Project Code: 10385912
Faculty: Liggins Institute
Department: Liggins Institute
Main Supervisor: Dr Elizabeth McKenzie (emck002)
Application open date: 31 Aug 2017
Application deadline: 01 Dec 2017
Enrolment information: NZ Citizens, NZ Permanent Residents, International
The human gut teems with a vast ecosystem of bacteria, fungi, viruses, archaea and invertebrates – the gut microbiome. Current research is focused on bacteria, yet symbiotic fungi – the mycobiome – represents a significant biomass that potentially plays a critical role in nutrition and immunity. The few studies that exist on gut fungi reveal striking differences between healthy and obese individuals. Faecal metabolite profiling of individuals predisposed to diabetes and obesity also showed altered methylketones, fatty acids and elevated levels of butyrolactone - a microbial signalling compound. Methylketones are metabolites produced by fungally mediated fatty acid metabolism in cultured foods like cheese. However, this process has not yet been demonstrated in humans.

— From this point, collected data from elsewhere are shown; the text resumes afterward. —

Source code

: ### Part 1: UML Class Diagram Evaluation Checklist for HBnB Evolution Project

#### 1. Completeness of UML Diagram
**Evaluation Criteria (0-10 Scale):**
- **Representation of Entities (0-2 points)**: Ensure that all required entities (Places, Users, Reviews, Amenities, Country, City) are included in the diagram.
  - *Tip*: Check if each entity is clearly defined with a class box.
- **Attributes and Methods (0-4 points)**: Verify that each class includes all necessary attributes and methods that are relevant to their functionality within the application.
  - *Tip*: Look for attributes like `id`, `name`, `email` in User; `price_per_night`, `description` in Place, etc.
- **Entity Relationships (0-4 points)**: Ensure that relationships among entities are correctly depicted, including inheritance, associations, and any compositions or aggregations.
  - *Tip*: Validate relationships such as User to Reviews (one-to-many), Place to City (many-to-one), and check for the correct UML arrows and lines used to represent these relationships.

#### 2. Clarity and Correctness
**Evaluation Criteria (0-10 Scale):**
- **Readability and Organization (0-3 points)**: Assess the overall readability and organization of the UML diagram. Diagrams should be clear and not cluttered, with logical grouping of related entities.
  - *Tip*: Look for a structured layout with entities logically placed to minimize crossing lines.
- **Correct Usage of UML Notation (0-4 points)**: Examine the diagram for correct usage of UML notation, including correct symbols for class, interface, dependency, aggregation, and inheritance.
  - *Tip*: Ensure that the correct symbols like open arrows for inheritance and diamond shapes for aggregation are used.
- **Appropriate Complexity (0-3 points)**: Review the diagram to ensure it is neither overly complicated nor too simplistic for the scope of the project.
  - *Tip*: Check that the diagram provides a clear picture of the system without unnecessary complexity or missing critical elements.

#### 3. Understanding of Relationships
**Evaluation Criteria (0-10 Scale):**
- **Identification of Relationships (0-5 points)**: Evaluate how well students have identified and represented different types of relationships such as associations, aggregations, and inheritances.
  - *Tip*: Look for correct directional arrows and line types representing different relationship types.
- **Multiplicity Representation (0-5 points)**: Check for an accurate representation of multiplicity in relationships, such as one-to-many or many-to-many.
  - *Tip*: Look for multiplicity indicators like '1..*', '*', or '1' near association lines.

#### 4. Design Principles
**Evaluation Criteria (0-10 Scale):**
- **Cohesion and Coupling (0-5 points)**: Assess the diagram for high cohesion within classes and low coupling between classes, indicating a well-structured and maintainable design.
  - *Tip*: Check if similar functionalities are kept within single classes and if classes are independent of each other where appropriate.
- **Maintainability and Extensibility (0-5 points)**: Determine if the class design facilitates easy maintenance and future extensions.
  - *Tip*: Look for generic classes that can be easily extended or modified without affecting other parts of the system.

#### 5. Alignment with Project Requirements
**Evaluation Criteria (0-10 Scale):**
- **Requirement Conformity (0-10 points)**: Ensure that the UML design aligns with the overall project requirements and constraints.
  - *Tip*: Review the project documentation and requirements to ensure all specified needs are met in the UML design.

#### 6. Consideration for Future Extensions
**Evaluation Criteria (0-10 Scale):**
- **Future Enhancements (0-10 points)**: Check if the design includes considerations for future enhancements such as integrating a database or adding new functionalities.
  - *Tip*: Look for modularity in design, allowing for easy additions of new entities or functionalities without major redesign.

Using radioisotope labelling and Matrix Assisted Laser Desorption Ionisation Time of Flight Imaging Mass Spectrometry, this multidisciplinary study will identify gut fungi and their metabolites, and will shed light on how they are distributed in faeces and what fungal structures produce metabolites. This could reveal a major microbially mediated pathway for metabolism of fatty acids in humans. Understanding the role of the mycobiome in the gut can help uncover the processes leading to metabolic dysregulation, which will aid the development of treatment interventions and preventive measures.
B+ average or better in final year of undergraduate degree.
Some experience with biochemistry/organic chemistry desirable.
OK working with human faeces.
Curious, creative thinker
Conscientious, attention to detail
1. Develop a method for real-time visualisation of faecal fungi and their metabolites using
2. Identify faecal fungi and their metabolites using mass spectrometry and obtain images of fungi and their metabolites in both faeces and faecal cultures;
3. Isolate fungal cultures from faeces and use isotopic labelling of nutrients to investigate
origin of methylketones;
4. Determine the effect of γ-butyrolactone on growth habit and/or ratios of fatty acids to methylketones.
This Project is funded by an FRDF grant and starts as soon as a suitable candidate is found.